:: WORK TO COMPLETE ::
Scan the records that follow, and whenever a line has the word "medskip", copy it.

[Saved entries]

%%

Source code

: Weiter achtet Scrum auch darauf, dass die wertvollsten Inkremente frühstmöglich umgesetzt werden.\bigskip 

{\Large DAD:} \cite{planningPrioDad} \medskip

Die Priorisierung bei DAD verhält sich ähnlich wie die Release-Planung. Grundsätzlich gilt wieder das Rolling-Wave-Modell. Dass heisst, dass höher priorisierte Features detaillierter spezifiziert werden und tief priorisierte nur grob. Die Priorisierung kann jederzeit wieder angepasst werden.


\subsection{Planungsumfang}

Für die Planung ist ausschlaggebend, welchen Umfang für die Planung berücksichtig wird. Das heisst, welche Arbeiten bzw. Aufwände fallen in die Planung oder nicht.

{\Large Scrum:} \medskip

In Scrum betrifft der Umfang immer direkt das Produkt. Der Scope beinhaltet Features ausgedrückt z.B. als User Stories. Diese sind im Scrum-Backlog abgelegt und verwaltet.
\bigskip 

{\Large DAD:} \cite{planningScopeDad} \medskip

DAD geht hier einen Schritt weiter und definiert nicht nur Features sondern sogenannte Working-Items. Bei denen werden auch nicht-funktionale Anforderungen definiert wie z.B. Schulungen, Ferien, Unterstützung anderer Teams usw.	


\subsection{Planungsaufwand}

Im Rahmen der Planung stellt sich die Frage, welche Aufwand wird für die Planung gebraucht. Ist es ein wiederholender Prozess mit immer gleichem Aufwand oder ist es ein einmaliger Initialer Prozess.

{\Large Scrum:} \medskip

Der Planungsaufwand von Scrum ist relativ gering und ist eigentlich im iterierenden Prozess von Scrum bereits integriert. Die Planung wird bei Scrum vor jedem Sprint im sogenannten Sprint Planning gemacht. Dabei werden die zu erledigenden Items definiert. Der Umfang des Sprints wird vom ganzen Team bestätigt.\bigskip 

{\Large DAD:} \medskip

%%
%%

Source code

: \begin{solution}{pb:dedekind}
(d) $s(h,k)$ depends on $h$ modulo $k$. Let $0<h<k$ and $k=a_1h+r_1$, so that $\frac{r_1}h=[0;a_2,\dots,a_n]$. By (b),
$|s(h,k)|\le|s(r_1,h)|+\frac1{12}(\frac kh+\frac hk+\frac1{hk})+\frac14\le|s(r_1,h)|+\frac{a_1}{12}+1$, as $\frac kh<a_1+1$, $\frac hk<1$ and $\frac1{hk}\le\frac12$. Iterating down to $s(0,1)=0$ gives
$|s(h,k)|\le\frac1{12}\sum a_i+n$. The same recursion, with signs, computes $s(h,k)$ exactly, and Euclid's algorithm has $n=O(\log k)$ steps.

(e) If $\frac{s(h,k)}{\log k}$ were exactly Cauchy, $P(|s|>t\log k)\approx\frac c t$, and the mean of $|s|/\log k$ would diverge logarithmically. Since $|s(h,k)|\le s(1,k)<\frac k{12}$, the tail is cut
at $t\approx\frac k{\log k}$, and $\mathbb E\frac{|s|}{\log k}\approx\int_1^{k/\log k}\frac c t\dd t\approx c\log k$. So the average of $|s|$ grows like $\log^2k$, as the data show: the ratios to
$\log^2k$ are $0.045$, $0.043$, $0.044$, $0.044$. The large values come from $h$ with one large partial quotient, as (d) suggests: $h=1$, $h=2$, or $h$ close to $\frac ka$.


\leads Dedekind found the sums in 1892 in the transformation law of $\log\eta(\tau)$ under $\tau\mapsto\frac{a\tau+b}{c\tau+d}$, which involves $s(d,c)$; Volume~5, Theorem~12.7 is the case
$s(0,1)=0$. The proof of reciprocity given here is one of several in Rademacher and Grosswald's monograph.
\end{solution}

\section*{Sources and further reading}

%%

:: TASK SOLUTION ::
{\Large DAD:} \cite{planningPrioDad} \medskip
{\Large Scrum:} \medskip
{\Large DAD:} \cite{planningScopeDad} \medskip
{\Large Scrum:} \medskip
{\Large DAD:} \medskip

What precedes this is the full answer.